Leaving Cert supervisor’s claim for increased mileage expenses for using better roads fails

Daniel Murphy told Workplace Relations Commission that he risked getting stuck behind silage traffic while travelling cross-country from Co Monaghan to Co Meath

Leaving Certificate supervisor Daniel Murphy said he could not risk getting stuck behind silage traffic while travelling back roads to a State examination centre in Co Meath Keywords : leaving certificate education teen teenager labour politics junior cert teach pass fail honour exam ( PLEASE NOTE ; NAME & ID NO HAVE BEEN BLURRED OUT)

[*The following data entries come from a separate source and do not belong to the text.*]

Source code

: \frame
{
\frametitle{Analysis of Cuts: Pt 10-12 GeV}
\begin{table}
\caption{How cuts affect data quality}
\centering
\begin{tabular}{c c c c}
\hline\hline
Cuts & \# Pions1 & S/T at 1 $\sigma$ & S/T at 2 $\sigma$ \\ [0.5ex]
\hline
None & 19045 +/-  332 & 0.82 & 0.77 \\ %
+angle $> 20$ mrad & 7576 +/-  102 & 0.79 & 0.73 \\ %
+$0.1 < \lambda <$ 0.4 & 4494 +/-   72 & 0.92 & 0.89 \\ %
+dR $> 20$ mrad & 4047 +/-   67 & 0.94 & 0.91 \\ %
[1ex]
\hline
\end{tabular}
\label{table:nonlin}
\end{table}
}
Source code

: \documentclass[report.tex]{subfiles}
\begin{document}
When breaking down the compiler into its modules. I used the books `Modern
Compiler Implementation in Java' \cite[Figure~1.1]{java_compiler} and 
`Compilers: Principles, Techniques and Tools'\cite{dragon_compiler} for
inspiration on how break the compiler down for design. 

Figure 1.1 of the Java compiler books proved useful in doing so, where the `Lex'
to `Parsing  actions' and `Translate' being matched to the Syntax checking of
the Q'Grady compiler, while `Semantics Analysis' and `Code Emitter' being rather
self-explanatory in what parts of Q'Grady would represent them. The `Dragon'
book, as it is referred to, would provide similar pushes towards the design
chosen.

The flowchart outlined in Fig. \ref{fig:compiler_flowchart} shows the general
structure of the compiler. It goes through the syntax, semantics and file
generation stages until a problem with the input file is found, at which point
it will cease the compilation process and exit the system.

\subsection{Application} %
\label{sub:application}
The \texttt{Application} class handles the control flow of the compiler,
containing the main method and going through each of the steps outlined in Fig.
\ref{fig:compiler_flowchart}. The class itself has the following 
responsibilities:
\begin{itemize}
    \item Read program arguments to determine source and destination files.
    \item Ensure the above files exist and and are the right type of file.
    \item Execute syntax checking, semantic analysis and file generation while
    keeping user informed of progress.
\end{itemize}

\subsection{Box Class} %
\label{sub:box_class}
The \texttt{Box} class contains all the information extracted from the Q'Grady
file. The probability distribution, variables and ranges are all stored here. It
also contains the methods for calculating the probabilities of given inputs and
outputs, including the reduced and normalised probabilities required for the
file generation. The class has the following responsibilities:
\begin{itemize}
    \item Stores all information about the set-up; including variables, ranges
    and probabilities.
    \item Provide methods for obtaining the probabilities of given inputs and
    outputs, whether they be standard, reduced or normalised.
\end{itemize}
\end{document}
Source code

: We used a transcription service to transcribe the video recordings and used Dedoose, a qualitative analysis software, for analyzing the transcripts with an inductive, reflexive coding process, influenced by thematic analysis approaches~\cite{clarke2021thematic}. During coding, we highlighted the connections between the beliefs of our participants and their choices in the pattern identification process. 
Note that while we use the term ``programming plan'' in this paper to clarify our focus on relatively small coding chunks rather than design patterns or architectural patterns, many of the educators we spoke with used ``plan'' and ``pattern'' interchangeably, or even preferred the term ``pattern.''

A Leaving Cert supervisor who drove a longer route to work because he said he couldn’t risk getting caught behind silage traffic on back roads on his way to State Exams has failed in a legal claim following a three-year row over mileage expenses.

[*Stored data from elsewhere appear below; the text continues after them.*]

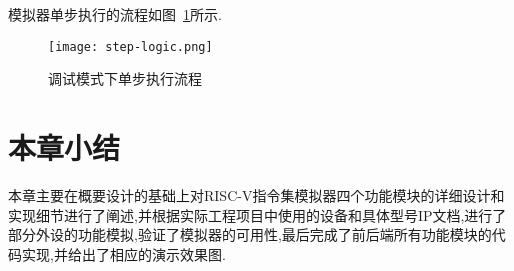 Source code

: 模拟器单步执行的流程如图~\ref{fig:step}所示.
\begin{figure}[H]
    \centering
    \texttt{[image: step-logic.png]}
    \caption{调试模式下单步执行流程}
    \label{fig:step}
\end{figure}


\section{本章小结}
本章主要在概要设计的基础上对RISC-V指令集模拟器四个功能模块的详细设计和实现细节进行了阐述,并根据实际工程项目中使用的设备和具体型号IP文档,进行了部分外设的功能模拟,验证了模拟器的可用性,最后完成了前后端所有功能模块的代码实现,并给出了相应的演示效果图.


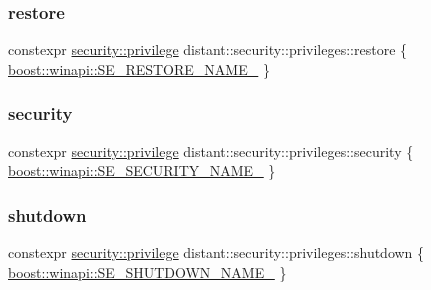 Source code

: \mbox{\label{namespacedistant_1_1security_1_1privileges_a1425c0bf5619f55d95d7b126d114dddf}} 
\subsubsection{\texorpdfstring{restore}{restore}}
{\footnotesize\ttfamily constexpr \mbox{\hyperlink{classdistant_1_1security_1_1privilege}{security\+::privilege}} distant\+::security\+::privileges\+::restore \{ \mbox{\hyperlink{namespaceboost_1_1winapi_a3839ae610aa2b16db98e14cfd1255bae}{boost\+::winapi\+::\+S\+E\+\_\+\+R\+E\+S\+T\+O\+R\+E\+\_\+\+N\+A\+M\+E\+\_\+}} \}}

\mbox{\label{namespacedistant_1_1security_1_1privileges_a7e2035a0926a28efbcf53ca8ade90d65}} 
\subsubsection{\texorpdfstring{security}{security}}
{\footnotesize\ttfamily constexpr \mbox{\hyperlink{classdistant_1_1security_1_1privilege}{security\+::privilege}} distant\+::security\+::privileges\+::security \{ \mbox{\hyperlink{namespaceboost_1_1winapi_a66576e5eeb9dfbd001e31860c79b6b4a}{boost\+::winapi\+::\+S\+E\+\_\+\+S\+E\+C\+U\+R\+I\+T\+Y\+\_\+\+N\+A\+M\+E\+\_\+}} \}}

\mbox{\label{namespacedistant_1_1security_1_1privileges_a26b2b2d7c747fd0792ed83d04c38cb68}} 
\subsubsection{\texorpdfstring{shutdown}{shutdown}}
{\footnotesize\ttfamily constexpr \mbox{\hyperlink{classdistant_1_1security_1_1privilege}{security\+::privilege}} distant\+::security\+::privileges\+::shutdown \{ \mbox{\hyperlink{namespaceboost_1_1winapi_aff9da0a1831bc20a284b22f39f42a70f}{boost\+::winapi\+::\+S\+E\+\_\+\+S\+H\+U\+T\+D\+O\+W\+N\+\_\+\+N\+A\+M\+E\+\_\+}} \}}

The Workplace Relations Commission (WRC) has rejected a complaint by the supervisor, Daniel Murphy, seeking over €1,600 for the extra mileage from the State Examinations Commission (SEC) – which an official had called “excessive”.

Mr Murphy, who gave an address in Monaghan, told the WRC at a hearing earlier this year that he had been posted to supervise the exams at St Ciaran’s Community School in Kells, Co Meath, since 2021.

“The problem with Kells is it’s kind of cross-country from Monaghan. There are about seven or eight different routes I can get to Kells, but they’re along minor roads in pretty bad repair,” he said.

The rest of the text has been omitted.